▸ **WORK TASK**
Take every line from the material that has the word "width" in it.

▸ **DATA RECORDS**
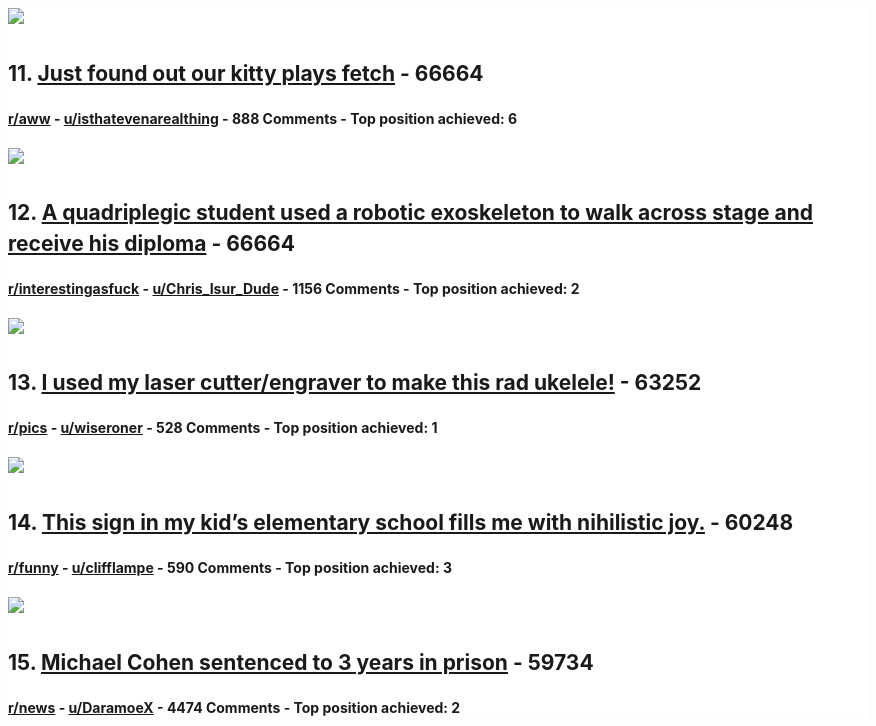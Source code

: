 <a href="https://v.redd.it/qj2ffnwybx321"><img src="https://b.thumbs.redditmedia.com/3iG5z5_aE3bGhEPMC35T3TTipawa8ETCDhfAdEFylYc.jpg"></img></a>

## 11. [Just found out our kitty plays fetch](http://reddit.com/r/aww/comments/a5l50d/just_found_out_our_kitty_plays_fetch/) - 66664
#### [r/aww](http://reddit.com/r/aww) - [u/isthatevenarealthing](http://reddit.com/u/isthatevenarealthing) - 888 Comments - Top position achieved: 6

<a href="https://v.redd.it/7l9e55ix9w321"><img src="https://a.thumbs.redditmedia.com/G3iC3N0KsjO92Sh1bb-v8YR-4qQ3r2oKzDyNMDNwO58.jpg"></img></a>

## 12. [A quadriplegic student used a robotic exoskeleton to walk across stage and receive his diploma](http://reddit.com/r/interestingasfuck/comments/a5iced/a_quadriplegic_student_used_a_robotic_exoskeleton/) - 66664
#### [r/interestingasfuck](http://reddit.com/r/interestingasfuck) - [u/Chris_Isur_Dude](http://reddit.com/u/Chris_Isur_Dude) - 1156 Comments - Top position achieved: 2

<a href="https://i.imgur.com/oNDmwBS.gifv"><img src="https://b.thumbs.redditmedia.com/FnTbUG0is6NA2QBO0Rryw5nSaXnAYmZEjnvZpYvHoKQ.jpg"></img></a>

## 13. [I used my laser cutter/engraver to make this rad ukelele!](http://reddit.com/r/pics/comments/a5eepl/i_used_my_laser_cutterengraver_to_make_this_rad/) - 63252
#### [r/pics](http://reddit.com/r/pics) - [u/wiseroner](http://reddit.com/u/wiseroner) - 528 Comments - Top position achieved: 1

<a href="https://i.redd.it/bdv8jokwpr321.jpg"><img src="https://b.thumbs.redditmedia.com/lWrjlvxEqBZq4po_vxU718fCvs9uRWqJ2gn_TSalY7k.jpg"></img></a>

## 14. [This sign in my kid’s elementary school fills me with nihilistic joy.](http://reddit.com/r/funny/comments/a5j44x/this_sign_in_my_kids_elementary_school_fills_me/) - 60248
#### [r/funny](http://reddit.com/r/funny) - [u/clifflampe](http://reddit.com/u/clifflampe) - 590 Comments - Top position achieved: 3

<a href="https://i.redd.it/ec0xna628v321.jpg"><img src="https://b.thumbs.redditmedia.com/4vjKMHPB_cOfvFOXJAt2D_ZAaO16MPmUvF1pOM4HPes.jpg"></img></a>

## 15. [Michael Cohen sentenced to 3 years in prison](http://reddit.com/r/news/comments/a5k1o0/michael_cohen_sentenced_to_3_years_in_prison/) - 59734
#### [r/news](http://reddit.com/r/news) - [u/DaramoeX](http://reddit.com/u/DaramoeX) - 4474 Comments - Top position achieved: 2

==

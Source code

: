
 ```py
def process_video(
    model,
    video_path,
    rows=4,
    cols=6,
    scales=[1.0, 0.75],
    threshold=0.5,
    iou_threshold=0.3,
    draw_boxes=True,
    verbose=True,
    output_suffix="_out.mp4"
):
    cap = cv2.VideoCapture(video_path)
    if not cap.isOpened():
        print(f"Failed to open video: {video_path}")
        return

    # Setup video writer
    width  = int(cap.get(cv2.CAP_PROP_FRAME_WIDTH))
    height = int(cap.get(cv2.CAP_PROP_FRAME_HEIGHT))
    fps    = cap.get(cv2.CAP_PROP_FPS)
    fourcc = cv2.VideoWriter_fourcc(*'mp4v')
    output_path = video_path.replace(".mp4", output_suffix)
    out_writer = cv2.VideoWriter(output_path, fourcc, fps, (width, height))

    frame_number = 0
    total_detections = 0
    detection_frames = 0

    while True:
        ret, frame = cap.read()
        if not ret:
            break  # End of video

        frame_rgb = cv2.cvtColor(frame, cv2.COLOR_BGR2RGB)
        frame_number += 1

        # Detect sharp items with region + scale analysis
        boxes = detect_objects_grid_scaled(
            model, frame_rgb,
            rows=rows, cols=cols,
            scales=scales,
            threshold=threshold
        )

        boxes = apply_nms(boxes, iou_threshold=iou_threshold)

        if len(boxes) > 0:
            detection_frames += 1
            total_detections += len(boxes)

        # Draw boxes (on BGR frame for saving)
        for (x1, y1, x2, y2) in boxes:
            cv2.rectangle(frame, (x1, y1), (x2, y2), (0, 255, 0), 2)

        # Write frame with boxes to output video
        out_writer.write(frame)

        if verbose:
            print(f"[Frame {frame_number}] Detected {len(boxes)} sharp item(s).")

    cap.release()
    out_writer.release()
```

▸ **RESULT OF THIS TASK**
    width  = int(cap.get(cv2.CAP_PROP_FRAME_WIDTH))
    out_writer = cv2.VideoWriter(output_path, fourcc, fps, (width, height))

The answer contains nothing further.